**Problem description:** Every line from the one with "Monday 13 January" to the one with "High 21:54 |", including those two, is to be copied exactly; all other lines of the entries below are left out.

[Dataset excerpts — start]

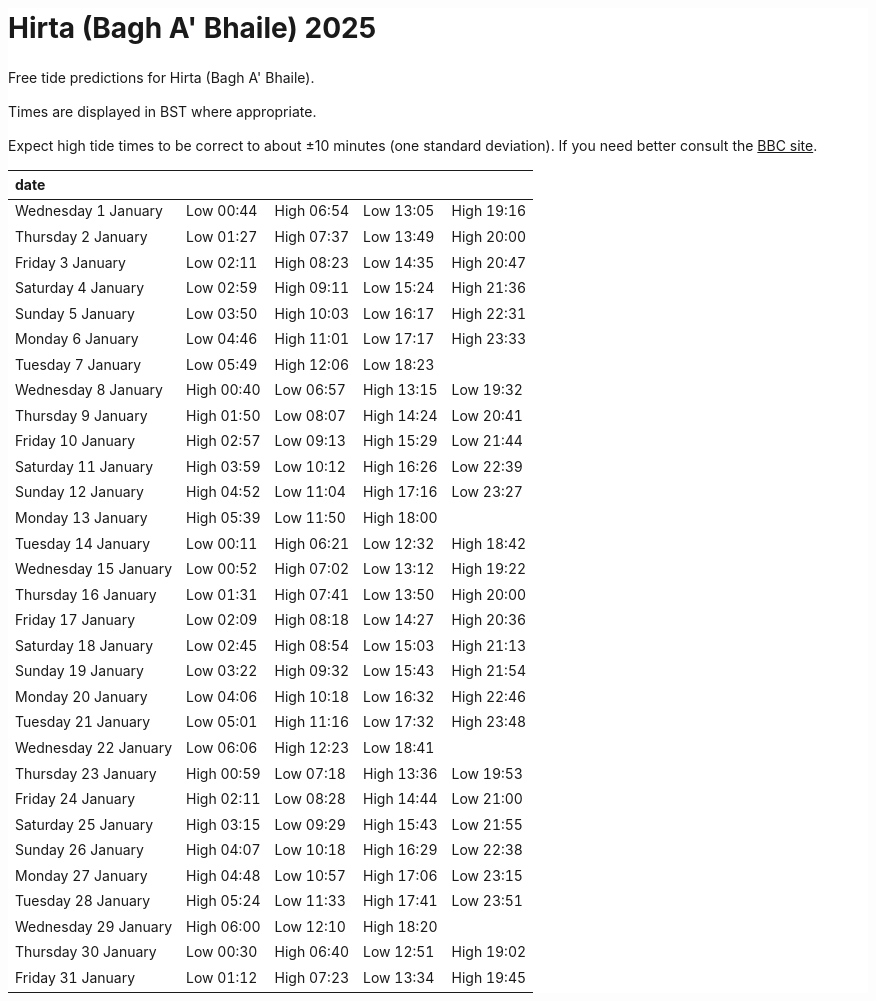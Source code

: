 # Hirta (Bagh A' Bhaile) 2025
Free tide predictions for Hirta (Bagh A' Bhaile).

Times are displayed in BST where appropriate.

Expect high tide times to be correct to about ±10 minutes (one standard deviation).
If you need better consult the [BBC site](https://www.bbc.co.uk/weather/coast-and-sea/tide-tables).

| date |   |   |   |   |
|:-----|---|---|---|---|
| Wednesday 1 January | Low 00:44 | High 06:54 | Low 13:05 | High 19:16 | 
| Thursday 2 January | Low 01:27 | High 07:37 | Low 13:49 | High 20:00 | 
| Friday 3 January | Low 02:11 | High 08:23 | Low 14:35 | High 20:47 | 
| Saturday 4 January | Low 02:59 | High 09:11 | Low 15:24 | High 21:36 | 
| Sunday 5 January | Low 03:50 | High 10:03 | Low 16:17 | High 22:31 | 
| Monday 6 January | Low 04:46 | High 11:01 | Low 17:17 | High 23:33 | 
| Tuesday 7 January | Low 05:49 | High 12:06 | Low 18:23 |  | 
| Wednesday 8 January | High 00:40 | Low 06:57 | High 13:15 | Low 19:32 | 
| Thursday 9 January | High 01:50 | Low 08:07 | High 14:24 | Low 20:41 | 
| Friday 10 January | High 02:57 | Low 09:13 | High 15:29 | Low 21:44 | 
| Saturday 11 January | High 03:59 | Low 10:12 | High 16:26 | Low 22:39 | 
| Sunday 12 January | High 04:52 | Low 11:04 | High 17:16 | Low 23:27 | 
| Monday 13 January | High 05:39 | Low 11:50 | High 18:00 |  | 
| Tuesday 14 January | Low 00:11 | High 06:21 | Low 12:32 | High 18:42 | 
| Wednesday 15 January | Low 00:52 | High 07:02 | Low 13:12 | High 19:22 | 
| Thursday 16 January | Low 01:31 | High 07:41 | Low 13:50 | High 20:00 | 
| Friday 17 January | Low 02:09 | High 08:18 | Low 14:27 | High 20:36 | 
| Saturday 18 January | Low 02:45 | High 08:54 | Low 15:03 | High 21:13 | 
| Sunday 19 January | Low 03:22 | High 09:32 | Low 15:43 | High 21:54 | 
| Monday 20 January | Low 04:06 | High 10:18 | Low 16:32 | High 22:46 | 
| Tuesday 21 January | Low 05:01 | High 11:16 | Low 17:32 | High 23:48 | 
| Wednesday 22 January | Low 06:06 | High 12:23 | Low 18:41 |  | 
| Thursday 23 January | High 00:59 | Low 07:18 | High 13:36 | Low 19:53 | 
| Friday 24 January | High 02:11 | Low 08:28 | High 14:44 | Low 21:00 | 
| Saturday 25 January | High 03:15 | Low 09:29 | High 15:43 | Low 21:55 | 
| Sunday 26 January | High 04:07 | Low 10:18 | High 16:29 | Low 22:38 | 
| Monday 27 January | High 04:48 | Low 10:57 | High 17:06 | Low 23:15 | 
| Tuesday 28 January | High 05:24 | Low 11:33 | High 17:41 | Low 23:51 | 
| Wednesday 29 January | High 06:00 | Low 12:10 | High 18:20 |  | 
| Thursday 30 January | Low 00:30 | High 06:40 | Low 12:51 | High 19:02 | 
| Friday 31 January | Low 01:12 | High 07:23 | Low 13:34 | High 19:45 |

[Dataset excerpts — finish]

**Exercise solution:**
| Monday 13 January | High 05:39 | Low 11:50 | High 18:00 |  | 
| Tuesday 14 January | Low 00:11 | High 06:21 | Low 12:32 | High 18:42 | 
| Wednesday 15 January | Low 00:52 | High 07:02 | Low 13:12 | High 19:22 | 
| Thursday 16 January | Low 01:31 | High 07:41 | Low 13:50 | High 20:00 | 
| Friday 17 January | Low 02:09 | High 08:18 | Low 14:27 | High 20:36 | 
| Saturday 18 January | Low 02:45 | High 08:54 | Low 15:03 | High 21:13 | 
| Sunday 19 January | Low 03:22 | High 09:32 | Low 15:43 | High 21:54 | 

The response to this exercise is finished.